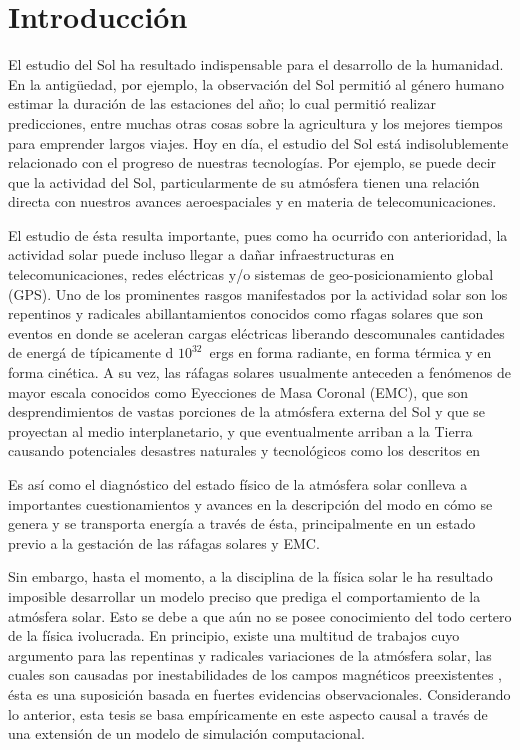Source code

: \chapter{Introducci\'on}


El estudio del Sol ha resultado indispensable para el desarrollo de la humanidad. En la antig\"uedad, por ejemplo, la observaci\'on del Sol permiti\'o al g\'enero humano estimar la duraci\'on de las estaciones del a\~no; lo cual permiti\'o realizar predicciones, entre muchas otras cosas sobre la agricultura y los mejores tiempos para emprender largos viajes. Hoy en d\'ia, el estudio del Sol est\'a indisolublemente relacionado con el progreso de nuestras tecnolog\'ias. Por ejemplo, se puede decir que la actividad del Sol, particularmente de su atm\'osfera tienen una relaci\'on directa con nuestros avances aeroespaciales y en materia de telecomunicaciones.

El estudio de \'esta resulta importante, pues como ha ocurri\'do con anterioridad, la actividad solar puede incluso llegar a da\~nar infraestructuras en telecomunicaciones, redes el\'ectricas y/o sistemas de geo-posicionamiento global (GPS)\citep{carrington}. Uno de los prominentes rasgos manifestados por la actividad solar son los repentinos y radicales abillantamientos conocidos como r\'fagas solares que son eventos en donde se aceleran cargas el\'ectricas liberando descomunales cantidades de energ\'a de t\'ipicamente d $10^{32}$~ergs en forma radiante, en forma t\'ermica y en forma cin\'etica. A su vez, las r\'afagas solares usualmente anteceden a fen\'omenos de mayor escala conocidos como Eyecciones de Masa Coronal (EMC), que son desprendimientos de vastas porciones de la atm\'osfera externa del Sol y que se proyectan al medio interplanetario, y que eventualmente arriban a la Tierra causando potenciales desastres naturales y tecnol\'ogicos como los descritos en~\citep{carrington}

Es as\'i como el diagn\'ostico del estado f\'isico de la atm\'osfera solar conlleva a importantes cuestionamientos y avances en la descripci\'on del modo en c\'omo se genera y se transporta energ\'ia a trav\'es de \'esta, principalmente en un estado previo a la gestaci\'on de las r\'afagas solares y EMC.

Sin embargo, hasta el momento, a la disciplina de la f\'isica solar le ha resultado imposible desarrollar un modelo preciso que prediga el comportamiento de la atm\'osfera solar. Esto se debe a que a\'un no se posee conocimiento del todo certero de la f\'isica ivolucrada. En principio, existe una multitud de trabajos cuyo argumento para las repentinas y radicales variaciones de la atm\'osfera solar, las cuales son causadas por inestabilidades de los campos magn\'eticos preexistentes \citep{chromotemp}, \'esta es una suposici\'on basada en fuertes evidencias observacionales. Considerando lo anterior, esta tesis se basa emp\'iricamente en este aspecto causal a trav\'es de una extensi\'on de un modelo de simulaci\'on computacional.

====

▶ [How to complete this task] Restate the material above word for word, omitting the pictures.

▶ [Written solution]
Source code

: \chapter{Introducci\'on}


El estudio del Sol ha resultado indispensable para el desarrollo de la humanidad. En la antig\"uedad, por ejemplo, la observaci\'on del Sol permiti\'o al g\'enero humano estimar la duraci\'on de las estaciones del a\~no; lo cual permiti\'o realizar predicciones, entre muchas otras cosas sobre la agricultura y los mejores tiempos para emprender largos viajes. Hoy en d\'ia, el estudio del Sol est\'a indisolublemente relacionado con el progreso de nuestras tecnolog\'ias. Por ejemplo, se puede decir que la actividad del Sol, particularmente de su atm\'osfera tienen una relaci\'on directa con nuestros avances aeroespaciales y en materia de telecomunicaciones.

El estudio de \'esta resulta importante, pues como ha ocurri\'do con anterioridad, la actividad solar puede incluso llegar a da\~nar infraestructuras en telecomunicaciones, redes el\'ectricas y/o sistemas de geo-posicionamiento global (GPS)\citep{carrington}. Uno de los prominentes rasgos manifestados por la actividad solar son los repentinos y radicales abillantamientos conocidos como r\'fagas solares que son eventos en donde se aceleran cargas el\'ectricas liberando descomunales cantidades de energ\'a de t\'ipicamente d $10^{32}$~ergs en forma radiante, en forma t\'ermica y en forma cin\'etica. A su vez, las r\'afagas solares usualmente anteceden a fen\'omenos de mayor escala conocidos como Eyecciones de Masa Coronal (EMC), que son desprendimientos de vastas porciones de la atm\'osfera externa del Sol y que se proyectan al medio interplanetario, y que eventualmente arriban a la Tierra causando potenciales desastres naturales y tecnol\'ogicos como los descritos en~\citep{carrington}

Es as\'i como el diagn\'ostico del estado f\'isico de la atm\'osfera solar conlleva a importantes cuestionamientos y avances en la descripci\'on del modo en c\'omo se genera y se transporta energ\'ia a trav\'es de \'esta, principalmente en un estado previo a la gestaci\'on de las r\'afagas solares y EMC.

Sin embargo, hasta el momento, a la disciplina de la f\'isica solar le ha resultado imposible desarrollar un modelo preciso que prediga el comportamiento de la atm\'osfera solar. Esto se debe a que a\'un no se posee conocimiento del todo certero de la f\'isica ivolucrada. En principio, existe una multitud de trabajos cuyo argumento para las repentinas y radicales variaciones de la atm\'osfera solar, las cuales son causadas por inestabilidades de los campos magn\'eticos preexistentes \citep{chromotemp}, \'esta es una suposici\'on basada en fuertes evidencias observacionales. Considerando lo anterior, esta tesis se basa emp\'iricamente en este aspecto causal a trav\'es de una extensi\'on de un modelo de simulaci\'on computacional.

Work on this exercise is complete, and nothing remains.